***** EXERCISE INPUT *****

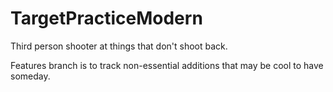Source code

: # TargetPracticeModern
Third person shooter at things that don't shoot back.

Features branch is to track non-essential additions that may be cool to have someday.
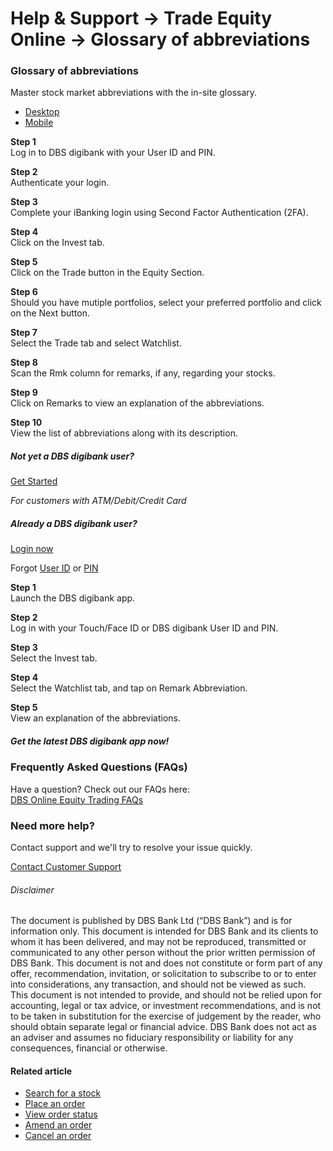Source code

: # Help & Support -> Trade Equity Online -> Glossary of abbreviations

### Glossary of abbreviations

Master stock market abbreviations with the in-site glossary.

  * [Desktop](https://www.dbs.com.sg/personal/support/wealth-oet-glossary-of-abbreviations.html#desktop-tab)
  * [Mobile](https://www.dbs.com.sg/personal/support/wealth-oet-glossary-of-abbreviations.html#mobile-tab)



**Step 1**  
Log in to DBS digibank with your User ID and PIN. 

**Step 2**  
Authenticate your login. 

**Step 3**  
Complete your iBanking login using Second Factor Authentication (2FA). 

**Step 4**  
Click on the Invest tab. 

**Step 5**  
Click on the Trade button in the Equity Section. 

**Step 6**  
Should you have mutiple portfolios, select your preferred portfolio and click on the Next button. 

**Step 7**  
Select the Trade tab and select Watchlist. 

**Step 8**  
Scan the Rmk column for remarks, if any, regarding your stocks. 

**Step 9**  
Click on Remarks to view an explanation of the abbreviations. 

**Step 10**  
View the list of abbreviations along with its description. 

##### Not yet a DBS digibank user?

[Get Started](https://internet-banking.dbs.com.sg/ibAPL/Welcome)

_For customers with ATM/Debit/Credit Card_

##### Already a DBS digibank user?

[Login now](https://internet-banking.dbs.com.sg/IB/Welcome)

Forgot [User ID](https://www.dbs.com.sg/personal/ibanking/ibapl/ib-printuid.html) or [PIN](https://www.dbs.com.sg/personal/ibanking/ibapl/ib-resetpin.html)

**Step 1**  
Launch the DBS digibank app. 

**Step 2**  
Log in with your Touch/Face ID or DBS digibank User ID and PIN. 

**Step 3**  
Select the Invest tab. 

**Step 4**  
Select the Watchlist tab, and tap on Remark Abbreviation. 

**Step 5**  
View an explanation of the abbreviations. 

##### Get the latest DBS digibank app now!

[](https://apps.apple.com/sg/app/dbs-iwealth-sg/id1179928963) [](https://play.google.com/store/apps/details?id=com.dbs.sg.iwealth) [](https://appgallery.huawei.com/#/app/C101888665)

### Frequently Asked Questions (FAQs)

Have a question? Check out our FAQs here:  
[DBS Online Equity Trading FAQs](https://www.dbs.com.sg/personal/support/wealth-oet-dbs-online-equity-trading-faq.html)  


### Need more help?

Contact support and we'll try to resolve your issue quickly.

[Contact Customer Support](https://www.dbs.com.sg/personal/contact-us.page)

###### Disclaimer

The document is published by DBS Bank Ltd (“DBS Bank”) and is for information only. This document is intended for DBS Bank and its clients to whom it has been delivered, and may not be reproduced, transmitted or communicated to any other person without the prior written permission of DBS Bank. This document is not and does not constitute or form part of any offer, recommendation, invitation, or solicitation to subscribe to or to enter into considerations, any transaction, and should not be viewed as such. This document is not intended to provide, and should not be relied upon for accounting, legal or tax advice, or investment recommendations, and is not to be taken in substitution for the exercise of judgement by the reader, who should obtain separate legal or financial advice. DBS Bank does not act as an adviser and assumes no fiduciary responsibility or liability for any consequences, financial or otherwise. 

#### Related article

  * [Search for a stock](https://www.dbs.com.sg/personal/support/wealth-oet-search-for-stock.html)
  * [Place an order](https://www.dbs.com.sg/personal/support/wealth-oet-place-an-order.html)
  * [View order status](https://www.dbs.com.sg/personal/support/wealth-oet-view-order-status.html)
  * [Amend an order](https://www.dbs.com.sg/personal/support/wealth-oet-amend-order.html)
  * [Cancel an order](https://www.dbs.com.sg/personal/support/wealth-oet-cancel-order.html)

*****

- [TRY IT] Copy all lines from the data above that contain the word "internet".

- [TASK RESULT]
[Get Started](https://internet-banking.dbs.com.sg/ibAPL/Welcome)
[Login now](https://internet-banking.dbs.com.sg/IB/Welcome)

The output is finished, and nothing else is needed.